Digital original - 100% crop |
On the processing side:
The
images are incredible – sharp, detailed and everything I hoped for.
When everything is lined up, the image quality is just stunning at 100%
crop…and there are 50 million pixels at that quality, image-wide.
The
default PS/LR RAW development seems to be REALLY off – they process
with much more contrast than other Canon RAW files; I am finding I have
to put a -25 to -50 contrast on images to get them closer to the “usual”

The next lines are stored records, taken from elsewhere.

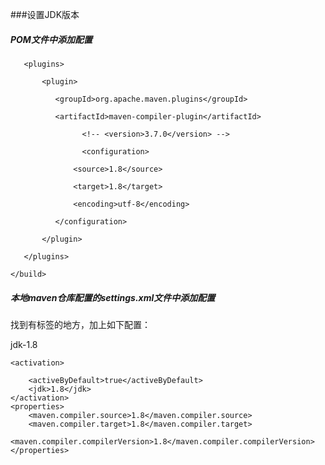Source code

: ###设置JDK版本

##### POM文件中添加配置
<build>

       <plugins>

           <plugin>

              <groupId>org.apache.maven.plugins</groupId>

              <artifactId>maven-compiler-plugin</artifactId>

                    <!-- <version>3.7.0</version> -->  

                    <configuration>

                  <source>1.8</source>

                  <target>1.8</target>

                  <encoding>utf-8</encoding>

              </configuration>

           </plugin>

       </plugins>

    </build>


##### 本地maven仓库配置的settings.xml文件中添加配置

找到有<profile>标签的地方，加上如下配置：
<profile>

<id>jdk-1.8</id>    

    <activation>  

        <activeByDefault>true</activeByDefault>    
        <jdk>1.8</jdk>    
    </activation>    
    <properties>    
        <maven.compiler.source>1.8</maven.compiler.source>    
        <maven.compiler.target>1.8</maven.compiler.target>    
        <maven.compiler.compilerVersion>1.8</maven.compiler.compilerVersion>    
    </properties>    
</profile>


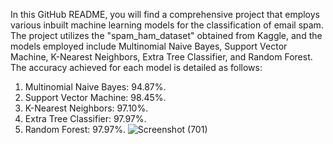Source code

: In this GitHub README, you will find a comprehensive project that employs various inbuilt machine learning models for the classification of email spam. The project utilizes the "spam_ham_dataset" obtained from Kaggle, and the models employed include Multinomial Naive Bayes, Support Vector Machine, K-Nearest Neighbors, Extra Tree Classifier, and Random Forest. The accuracy achieved for each model is detailed as follows:
1. Multinomial Naive Bayes: 94.87%.
2. Support Vector Machine: 98.45%.
3. K-Nearest Neighbors: 97.10%.
4. Extra Tree Classifier: 97.97%.
5. Random Forest: 97.97%.
![Screenshot (701)](https://github.com/Jeeyaa/Email-spam-Classification/assets/128837492/fb7484da-dbc8-4734-a3b1-237f296022f6)

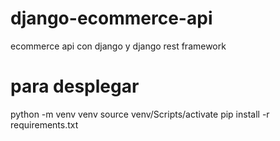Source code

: # django-ecommerce-api
ecommerce api con django y django rest framework

# para desplegar
python -m venv venv
source venv/Scripts/activate
pip install -r requirements.txt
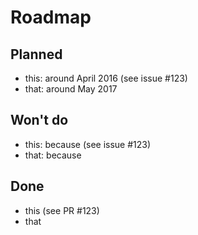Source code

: # Roadmap

## Planned

* this: around April 2016 (see issue #123)
* that: around May 2017

## Won't do

* this: because (see issue #123)
* that: because

## Done

* this (see PR #123)
* that
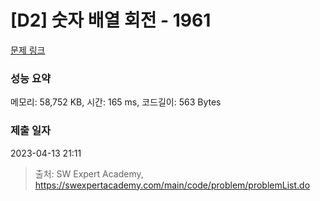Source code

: # [D2] 숫자 배열 회전 - 1961 

[문제 링크](https://swexpertacademy.com/main/code/problem/problemDetail.do?contestProbId=AV5Pq-OKAVYDFAUq) 

### 성능 요약

메모리: 58,752 KB, 시간: 165 ms, 코드길이: 563 Bytes

### 제출 일자

2023-04-13 21:11



> 출처: SW Expert Academy, https://swexpertacademy.com/main/code/problem/problemList.do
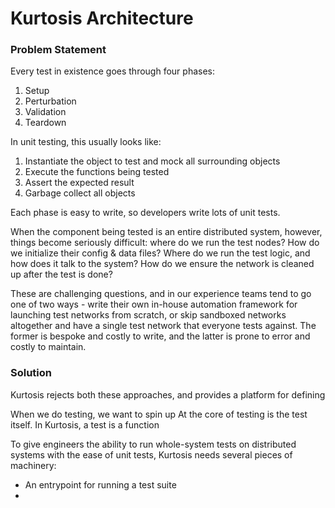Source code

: Kurtosis Architecture
=====================
### Problem Statement
Every test in existence goes through four phases:

1. Setup
2. Perturbation
3. Validation
4. Teardown

In unit testing, this usually looks like:

1. Instantiate the object to test and mock all surrounding objects
2. Execute the functions being tested
3. Assert the expected result
4. Garbage collect all objects

Each phase is easy to write, so developers write lots of unit tests. 

When the component being tested is an entire distributed system, however, things become seriously difficult: where do we run the test nodes? How do we initialize their config & data files? Where do we run the test logic, and how does it talk to the system? How do we ensure the network is cleaned up after the test is done?

These are challenging questions, and in our experience teams tend to go one of two ways - write their own in-house automation framework for launching test networks from scratch, or skip sandboxed networks altogether and have a single test network that everyone tests against. The former is bespoke and costly to write, and the latter is prone to error and costly to maintain.

### Solution
Kurtosis rejects both these approaches, and provides a platform for defining 


When we do testing, we want to spin up 
At the core of testing is the test itself. In Kurtosis, a test is a function 


To give engineers the ability to run whole-system tests on distributed systems with the ease of unit tests, Kurtosis needs several pieces of machinery:

* An entrypoint for running a test suite
* 
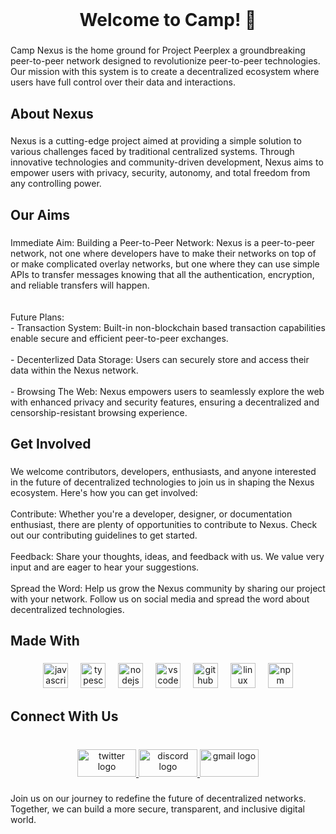 <br clear="both">

<h1 align="center">Welcome to Camp! 🚀</h1>

###

<p align="left">Camp Nexus is the home ground for Project Peerplex a groundbreaking peer-to-peer network designed to revolutionize peer-to-peer technologies. Our mission with this system is to create a decentralized ecosystem where users have full control over their data and interactions.</p>

###

<h2 align="left">About Nexus</h2>

###

<p align="left">Nexus is a cutting-edge project aimed at providing a simple solution to various challenges faced by traditional centralized systems. Through innovative technologies and community-driven development, Nexus aims to empower users with privacy, security, autonomy, and total freedom from any controlling power.</p>

###

<h2 align="left">Our Aims</h2>

###

<p align="left">Immediate Aim: Building a Peer-to-Peer Network: Nexus is a peer-to-peer network, not one where developers have to make their networks on top of or make complicated overlay networks, but one where they can use simple APIs to transfer messages knowing that all the authentication, encryption, and reliable transfers will happen.<br><br><br>Future Plans: <br>- Transaction System: Built-in non-blockchain based transaction capabilities enable secure and efficient peer-to-peer exchanges.<br><br>- Decenterlized Data Storage: Users can securely store and access their data within the Nexus network.<br><br>- Browsing The Web: Nexus empowers users to seamlessly explore the web with enhanced privacy and security features, ensuring a decentralized and censorship-resistant browsing experience.</p>

###

<h2 align="left">Get Involved</h2>

###

<p align="left">We welcome contributors, developers, enthusiasts, and anyone interested in the future of decentralized technologies to join us in shaping the Nexus ecosystem. Here's how you can get involved:<br><br>Contribute: Whether you're a developer, designer, or documentation enthusiast, there are plenty of opportunities to contribute to Nexus. Check out our contributing guidelines to get started.<br><br>Feedback: Share your thoughts, ideas, and feedback with us. We value very input and are eager to hear your suggestions.<br><br>Spread the Word: Help us grow the Nexus community by sharing our project with your network. Follow us on social media and spread the word about decentralized technologies.</p>

###

<h2 align="left">Made With</h2>

###

<div align="center">
  <img src="https://cdn.jsdelivr.net/gh/devicons/devicon/icons/javascript/javascript-original.svg" height="40" alt="javascript logo"  />
  <img width="12" />
  <img src="https://cdn.jsdelivr.net/gh/devicons/devicon/icons/typescript/typescript-original.svg" height="40" alt="typescript logo"  />
  <img width="12" />
  <img src="https://cdn.jsdelivr.net/gh/devicons/devicon/icons/nodejs/nodejs-original.svg" height="40" alt="nodejs logo"  />
  <img width="12" />
  <img src="https://cdn.jsdelivr.net/gh/devicons/devicon/icons/vscode/vscode-original.svg" height="40" alt="vscode logo"  />
  <img width="12" />
  <img src="https://cdn.jsdelivr.net/gh/devicons/devicon/icons/github/github-original.svg" height="40" alt="github logo"  />
  <img width="12" />
  <img src="https://cdn.simpleicons.org/linux/FCC624" height="40" alt="linux logo"  />
  <img width="12" />
  <img src="https://cdn.jsdelivr.net/gh/devicons/devicon/icons/npm/npm-original-wordmark.svg" height="40" alt="npm logo"  />
</div>

###

<h2 align="left">Connect With Us</h2>

###

<br clear="both">

<div align="center">
  <a href="https://twitter.com/campnexus" target="_blank">
    <img src="https://raw.githubusercontent.com/maurodesouza/profile-readme-generator/master/src/assets/icons/social/twitter/default.svg" width="94" height="44" alt="twitter logo"  />
  </a>
  <a href="https://discord.gg/KY4ee59w" target="_blank">
    <img src="https://raw.githubusercontent.com/maurodesouza/profile-readme-generator/master/src/assets/icons/social/discord/default.svg" width="94" height="44" alt="discord logo"  />
  </a>
  <a href="mailto:steve.alappat@gmail.com" target="_blank">
    <img src="https://raw.githubusercontent.com/maurodesouza/profile-readme-generator/master/src/assets/icons/social/gmail/default.svg" width="94" height="44" alt="gmail logo"  />
  </a>
</div>

###

<p align="left">Join us on our journey to redefine the future of decentralized networks. Together, we can build a more secure, transparent, and inclusive digital world.</p>

###
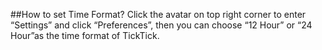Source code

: ##How to set Time Format?
Click the avatar on top right corner to enter “Settings” and click  “Preferences”, then you can choose “12 Hour” or “24 Hour”as the time format of TickTick.
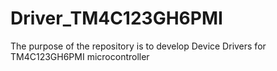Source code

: # Driver_TM4C123GH6PMI
The purpose of the repository is to develop Device Drivers for TM4C123GH6PMI microcontroller
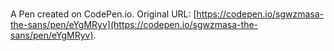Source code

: # 

A Pen created on CodePen.io. Original URL: [https://codepen.io/sgwzmasa-the-sans/pen/eYgMRyv](https://codepen.io/sgwzmasa-the-sans/pen/eYgMRyv).


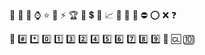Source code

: 
🚀  🚦 🛑 ⌚ ⭐ 🌈 ⚡ 🏆 📣 💲 📝 📈 📌 🔨 🧲 ⛔ ⭕ ❌  ❓

🔴
#️⃣
*️⃣
0️⃣
1️⃣	
3️⃣	
2️⃣	
4️⃣	
5️⃣	
6️⃣ 
7️⃣	
8️⃣	
9️⃣	
🏁
🆑
🔟	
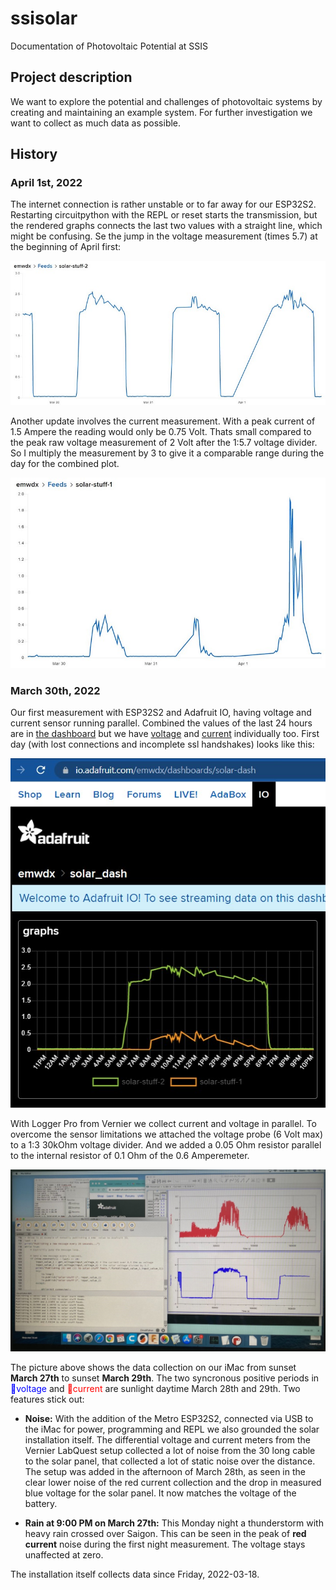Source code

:# ssisolar
Documentation of Photovoltaic Potential at SSIS

## Project description

We want to explore the potential and challenges of photovoltaic systems by creating and maintaining an example system. For further investigation we want to collect as much data as possible.



## History

### April 1st, 2022

The internet connection is rather unstable or to far away for our ESP32S2. Restarting circuitpython with the REPL or reset starts the transmission, but the rendered graphs connects the last two values with a straight line, which might be confusing. Se the jump in  the voltage measurement (times 5.7) at the beginning of April first:

![2022-04-01 Voltage](docs/2022-04-01_voltage.jpg)

Another update involves the current measurement. With a peak current of 1.5 Ampere the reading would only be 0.75 Volt. Thats small compared to the peak raw voltage measurement of 2 Volt after the 1:5.7 voltage divider. So I multiply the measurement by 3 to give it a comparable range during the day for the combined plot.

![2022-04-01 Current](docs/2022-04-01_current.jpg)


### March 30th, 2022

Our first measurement with ESP32S2 and Adafruit IO, having voltage and current sensor running parallel. Combined the values of the last 24 hours are in [the dashboard](https://io.adafruit.com/emwdx/dashboards/solar-dash) but we have [voltage](https://io.adafruit.com/emwdx/feeds/solar-stuff-2) and [current](https://io.adafruit.com/emwdx/feeds/solar-stuff-1) individually too. First day (with lost connections and incomplete ssl handshakes) looks like this:

![2022-03-30](docs/2022-03-30.jpg)

With Logger Pro from Vernier we collect current and voltage in parallel. To overcome the sensor limitations we attached the voltage probe (6 Volt max) to a 1:3 30kOhm voltage divider. And we added a 0.05 Ohm resistor parallel to the internal resistor of 0.1 Ohm of the 0.6 Amperemeter.

![2022-03-29](docs/2022-03-29.jpg)

The picture above shows the data collection on our iMac from sunset __March 27th__ to sunset __March 29th__. The two syncronous positive periods in <span style="color:blue">🔵voltage</span> and <span style="color:red">🔴current</span> are sunlight daytime March 28th and 29th. Two features stick out: 

- __Noise:__ With the addition of the Metro ESP32S2, connected via USB to the iMac for power, programming and REPL we also grounded the solar installation itself. The differential voltage and current meters from the Vernier LabQuest setup collected a lot of noise from the 30 long cable to the solar panel, that collected a lot of static noise over the distance. The setup was added in the afternoon of March 28th, as seen in the clear lower noise of the red current collection and the drop in measured blue voltage for the solar panel. It now matches the voltage of the battery.

- __Rain at 9:00 PM on March 27th:__ This Monday night a thunderstorm with heavy rain crossed over Saigon. This can be seen in the peak of __red current__ noise during the first night measurement. The voltage stays unaffected at zero.

The installation itself collects data since Friday, 2022-03-18.
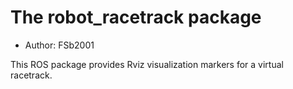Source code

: # The robot_racetrack package

- Author: FSb2001

This ROS package provides Rviz visualization markers for a virtual racetrack.

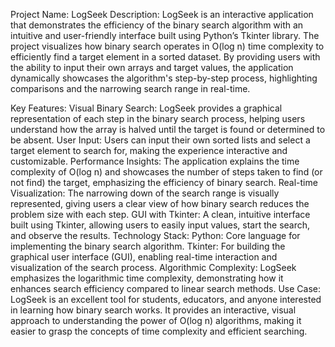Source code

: Project Name: LogSeek
Description:
LogSeek is an interactive application that demonstrates the efficiency of the binary search algorithm with an intuitive and user-friendly interface built using Python’s Tkinter library. The project visualizes how binary search operates in O(log n) time complexity to efficiently find a target element in a sorted dataset. By providing users with the ability to input their own arrays and target values, the application dynamically showcases the algorithm's step-by-step process, highlighting comparisons and the narrowing search range in real-time.

Key Features:
Visual Binary Search: LogSeek provides a graphical representation of each step in the binary search process, helping users understand how the array is halved until the target is found or determined to be absent.
User Input: Users can input their own sorted lists and select a target element to search for, making the experience interactive and customizable.
Performance Insights: The application explains the time complexity of O(log n) and showcases the number of steps taken to find (or not find) the target, emphasizing the efficiency of binary search.
Real-time Visualization: The narrowing down of the search range is visually represented, giving users a clear view of how binary search reduces the problem size with each step.
GUI with Tkinter: A clean, intuitive interface built using Tkinter, allowing users to easily input values, start the search, and observe the results.
Technology Stack:
Python: Core language for implementing the binary search algorithm.
Tkinter: For building the graphical user interface (GUI), enabling real-time interaction and visualization of the search process.
Algorithmic Complexity: LogSeek emphasizes the logarithmic time complexity, demonstrating how it enhances search efficiency compared to linear search methods.
Use Case:
LogSeek is an excellent tool for students, educators, and anyone interested in learning how binary search works. It provides an interactive, visual approach to understanding the power of O(log n) algorithms, making it easier to grasp the concepts of time complexity and efficient searching.
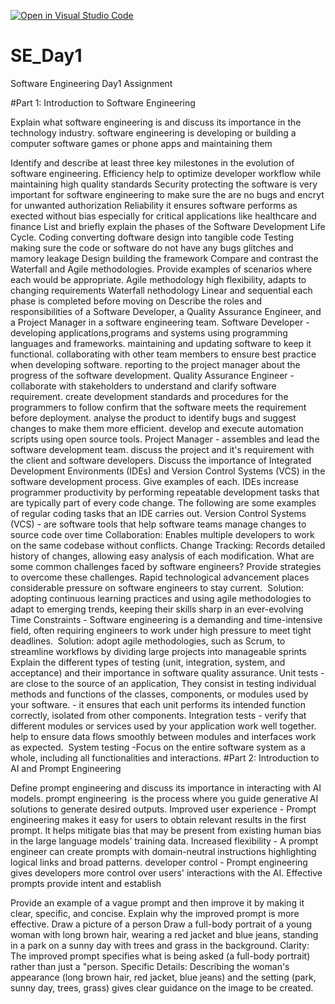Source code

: [![Open in Visual Studio Code](https://classroom.github.com/assets/open-in-vscode-2e0aaae1b6195c2367325f4f02e2d04e9abb55f0b24a779b69b11b9e10269abc.svg)](https://classroom.github.com/online_ide?assignment_repo_id=18399528&assignment_repo_type=AssignmentRepo)
# SE_Day1
Software Engineering Day1 Assignment

#Part 1: Introduction to Software Engineering

Explain what software engineering is and discuss its importance in the technology industry.
software engineering is developing or building a computer software games or phone apps and maintaining them  

Identify and describe at least three key milestones in the evolution of software engineering.
Efficiency help to optimize developer workflow while maintaining high quality standards
Security protecting the software is very important for software engineering to make sure the are no bugs and encryt for unwanted authorization 
Reliability it ensures software performs as exected without bias especially for critical applications like healthcare and finance
List and briefly explain the phases of the Software Development Life Cycle.
Coding converting doftware design into tangible code
Testing making sure the code or software do not have any bugs glitches and mamory leakage
Design building the framework 
Compare and contrast the Waterfall and Agile methodologies. Provide examples of scenarios where each would be appropriate.
Agile methodology high flexibility, adapts to changing requirements
Waterfall nethodology Linear and sequential each phase is completed before moving on
Describe the roles and responsibilities of a Software Developer, a Quality Assurance Engineer, and a Project Manager in a software engineering team.
Software Developer - developing applications,programs and systems using programming languages and frameworks.
maintaining and updating software to keep it functional.
collaborating with other team members to ensure best practice when developing software.
reporting to the project manager about the progress of the software development.
Quality Assurance Engineer - collaborate with stakeholders to understand and clarify software requirement.
create development standards and procedures for the programmers to follow
confirm that the software meets the requirement before deployment.
analyse the product to identify bugs and suggest changes to make them more efficient.
develop and execute automation scripts using open source tools.
Project Manager - assembles and lead the software development team.
discuss the project and it's requirement with the client and software developers.
Discuss the importance of Integrated Development Environments (IDEs) and Version Control Systems (VCS) in the software development process. Give examples of each.
IDEs increase programmer productivity by performing repeatable development tasks that are typically part of every code change. The following are some examples of regular coding tasks that an IDE carries out.
Version Control Systems (VCS) - are software tools that help software teams manage changes to source code over time
Collaboration: Enables multiple developers to work on the same codebase without conflicts.
Change Tracking: Records detailed history of changes, allowing easy analysis of each modification.
What are some common challenges faced by software engineers? Provide strategies to overcome these challenges.
Rapid technological advancement places considerable pressure on software engineers to stay current.
 Solution: adopting continuous learning practices and using agile methodologies to adapt to emerging trends, keeping their skills sharp in an ever-evolving
Time Constraints - Software engineering is a demanding and time-intensive field, often requiring engineers to work under high pressure to meet tight deadlines.
 Solution: adopt agile methodologies, such as Scrum, to streamline workflows by dividing large projects into manageable sprints
Explain the different types of testing (unit, integration, system, and acceptance) and their importance in software quality assurance.
Unit tests - are close to the source of an application, They consist in testing individual methods and functions of the classes, components, or modules used by your software. - it ensures that each unit performs its intended function correctly, isolated from other components.
Integration tests - verify that different modules or services used by your application work well together.
help to ensure data flows smoothly between modules and interfaces work as expected.
 System testing -Focus on the entire software system as a whole, including all functionalities and interactions.
#Part 2: Introduction to AI and Prompt Engineering


Define prompt engineering and discuss its importance in interacting with AI models.
prompt engineering  is the process where you guide generative AI solutions to generate desired outputs.
Improved user experience - Prompt engineering makes it easy for users to obtain relevant results in the first prompt. It helps mitigate bias that may be present from existing human bias in the large language models’ training data.
Increased flexibility - A prompt engineer can create prompts with domain-neutral instructions highlighting logical links and broad patterns.
developer control - Prompt engineering gives developers more control over users' interactions with the AI. Effective prompts provide intent and establish

Provide an example of a vague prompt and then improve it by making it clear, specific, and concise. Explain why the improved prompt is more effective.
Draw a picture of a person
Draw a full-body portrait of a young woman with long brown hair, wearing a red jacket and blue jeans, standing in a park on a sunny day with trees and grass in the background.
Clarity: The improved prompt specifies what is being asked (a full-body portrait) rather than just a "person.
Specific Details: Describing the woman's appearance (long brown hair, red jacket, blue jeans) and the setting (park, sunny day, trees, grass) gives clear guidance on the image to be created.
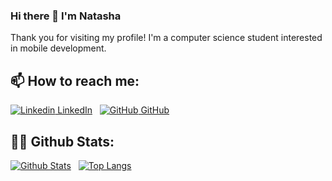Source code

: ### Hi there 👋 I'm Natasha

Thank you for visiting my profile! I'm a computer science student interested in mobile development.

## 📫 How to reach me:
[![Linkedin](https://i.stack.imgur.com/gVE0j.png) LinkedIn](https://www.linkedin.com/in/natasharadika/)
&nbsp;
[![GitHub](https://i.stack.imgur.com/tskMh.png) GitHub](https://github.com/tashagrc/)

## 👩‍💻 Github Stats:
[![Github Stats](https://github-readme-stats.vercel.app/api?username=yushi1007)](https://github.com/tashagrc) 
&nbsp;
[![Top Langs](https://github-readme-stats.vercel.app/api/top-langs/?username=yushi1007&layout=compact)](https://github.com/tashagrc)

Adobe development look. I will wait until I have a couple of weeks of
photography before creating a custom default development for the camera.
The
dynamic range is greater than the 5D MKII; I did some images last night
with a sunset sky, and the model on the shade side of a sand-dune; in
post I was able to pull full detail back in the sky (bright, but with
colour), and open up the shadows tons, correcting the WB to remove the
blue, and the result was both pleasing, and clean, in terms of image
quality. With the 5D MKII I would have hit an issue with that image.
Lightroom
Mobile is suddenly an integral workflow tool. The 50mp files are
awesome…and slow. On my desktop (3.7 ghz Xeon, 32gb 1600 RAM) it takes
several seconds for the 100% preview to load…longer if multiple images
are being compared; this is crazy slow. Lightroom Mobile on the other
hand is great equalizer; after importing the 5DsR files, I synced them
to LR mobile, and minutes later, could breeze through the images on my
tablet without delay. Cropping, composition evaluation, flagging and
stars can all be done without delay…and when returning to the desktop
LR, all the changes are implemented, without the delay.
Unfortunately,
in LR Mobile you can’t do everything; because of the files are lower
resolution, you can’t check the actual image sharpness, and as it lacks
the compare mode, selection between similar/matching images isn’t
possible.
I hope to have a blog entry on my site within a week posting some of the new work.